Similarly the whole personal space thing, the familiar, I have certain things that keep me grounded when i am at home. I hate to admit it but even i have routines. Having a dedicated space to work and live in. Somewhere to go and collapse and recharge. How do you get that living in a strange town in a B and B or flat? It’s making me think about connections, mechanisms and processess when you don’t have all those things, the stuff, around you. It’s making me think a lot.
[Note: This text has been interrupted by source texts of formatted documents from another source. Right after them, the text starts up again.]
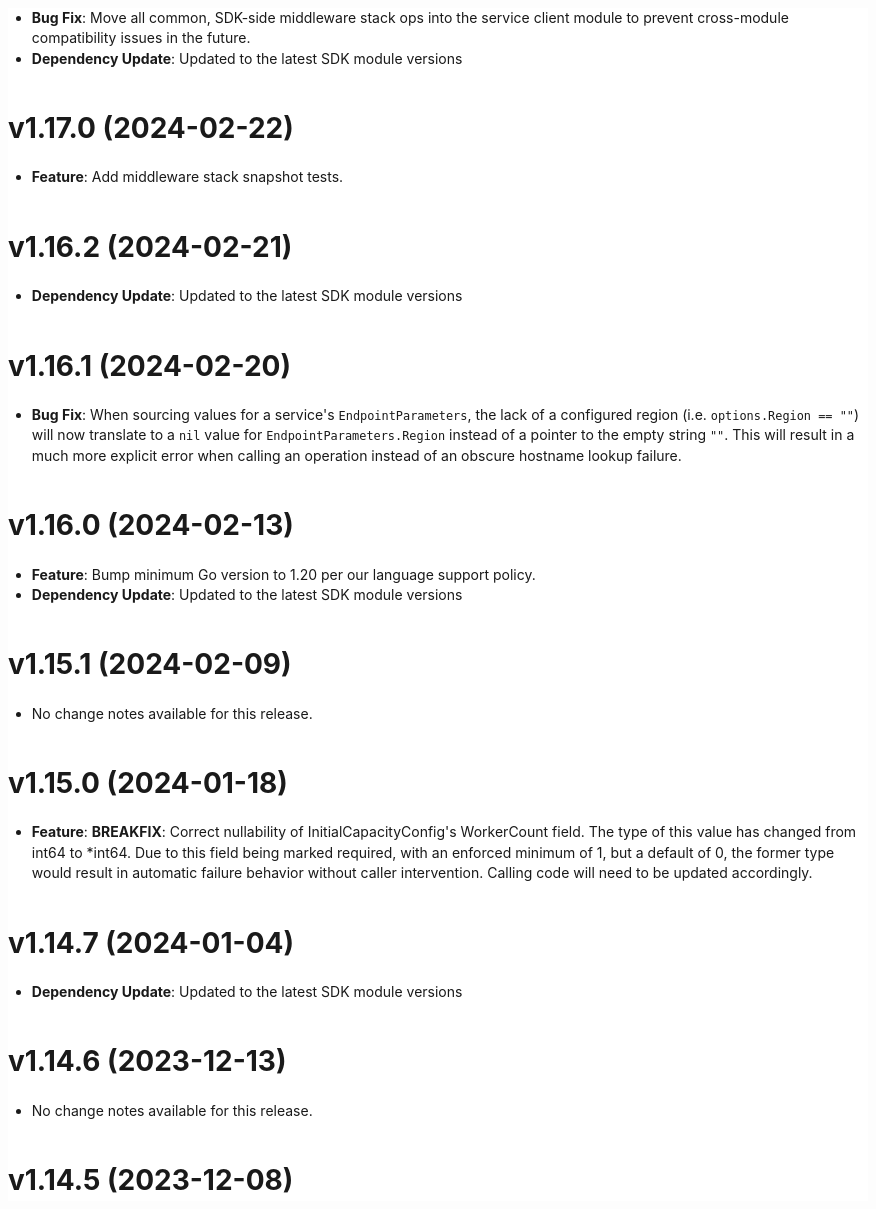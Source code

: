 * **Bug Fix**: Move all common, SDK-side middleware stack ops into the service client module to prevent cross-module compatibility issues in the future.
* **Dependency Update**: Updated to the latest SDK module versions

# v1.17.0 (2024-02-22)

* **Feature**: Add middleware stack snapshot tests.

# v1.16.2 (2024-02-21)

* **Dependency Update**: Updated to the latest SDK module versions

# v1.16.1 (2024-02-20)

* **Bug Fix**: When sourcing values for a service's `EndpointParameters`, the lack of a configured region (i.e. `options.Region == ""`) will now translate to a `nil` value for `EndpointParameters.Region` instead of a pointer to the empty string `""`. This will result in a much more explicit error when calling an operation instead of an obscure hostname lookup failure.

# v1.16.0 (2024-02-13)

* **Feature**: Bump minimum Go version to 1.20 per our language support policy.
* **Dependency Update**: Updated to the latest SDK module versions

# v1.15.1 (2024-02-09)

* No change notes available for this release.

# v1.15.0 (2024-01-18)

* **Feature**: **BREAKFIX**: Correct nullability of InitialCapacityConfig's WorkerCount field. The type of this value has changed from int64 to *int64. Due to this field being marked required, with an enforced minimum of 1, but a default of 0, the former type would result in automatic failure behavior without caller intervention. Calling code will need to be updated accordingly.

# v1.14.7 (2024-01-04)

* **Dependency Update**: Updated to the latest SDK module versions

# v1.14.6 (2023-12-13)

* No change notes available for this release.

# v1.14.5 (2023-12-08)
The above is a very personal thing but it is not restricted to me. Whilst some issues facing people are issues of physical mobility or disability mine is a more psychological one. Regardless, or because, of my diagnosis i negotiate spaces and sutuations on a much more psychological level. And just because you can’t see my struggle doesn’t mean i’m not. For instance in the cafe at DCA i have ranked all the tables as ones i can sit at and ones i couldn’t even think about sitting at. Of the ones i can sit at i have ranked them in order. Depending on how well i am affects how far down that order i can go before i would be unable to stay and have to go somewhere else. I do that ranking instantly, almost unconciously. It is about safety, not necessary physical (although that may be part of it) it’s a psychological safety. When i approached DCA for the first time i had the same issues going on. How do i approach the door, the front desk, get down those huge stairs into that daunting space at the bottom. And so on.
I think people are atuned to being aware of physical disability - afterall you can see it - but what about other invisible disabilties. Just because i am ‘well’ or ‘well enough’ doesn’t mean to say i am well and without my disabilty. I have learnt coping strategies to mask it. We all do. But for me there isn’t a day goes by without me self monitoring my moods and how i am on all different sorts of levels. Self monitoring, working and exhaustion don’t go hand in hand. Something has to give. So on my last visit for instance, tiredness reduced my ability to self monitor, i failed to be adaptive to my situation and therefore had a small public bipolar ambush - which thankfully didn’t cause to much of an after shock.
So there is loads to learn for me here. Loads to do. Not just about how to do the residency, how to be resident which is perhaps work stuff there’s all the personal stuff. I wonder how much this was considered in the wider remit of the residency as it must have connotations for other disabled artists doing distant resident residencies - not all access issues are physical - i can’t be alone in this - this must be a common experience - i’d like to have a wider dialogue about this at some point.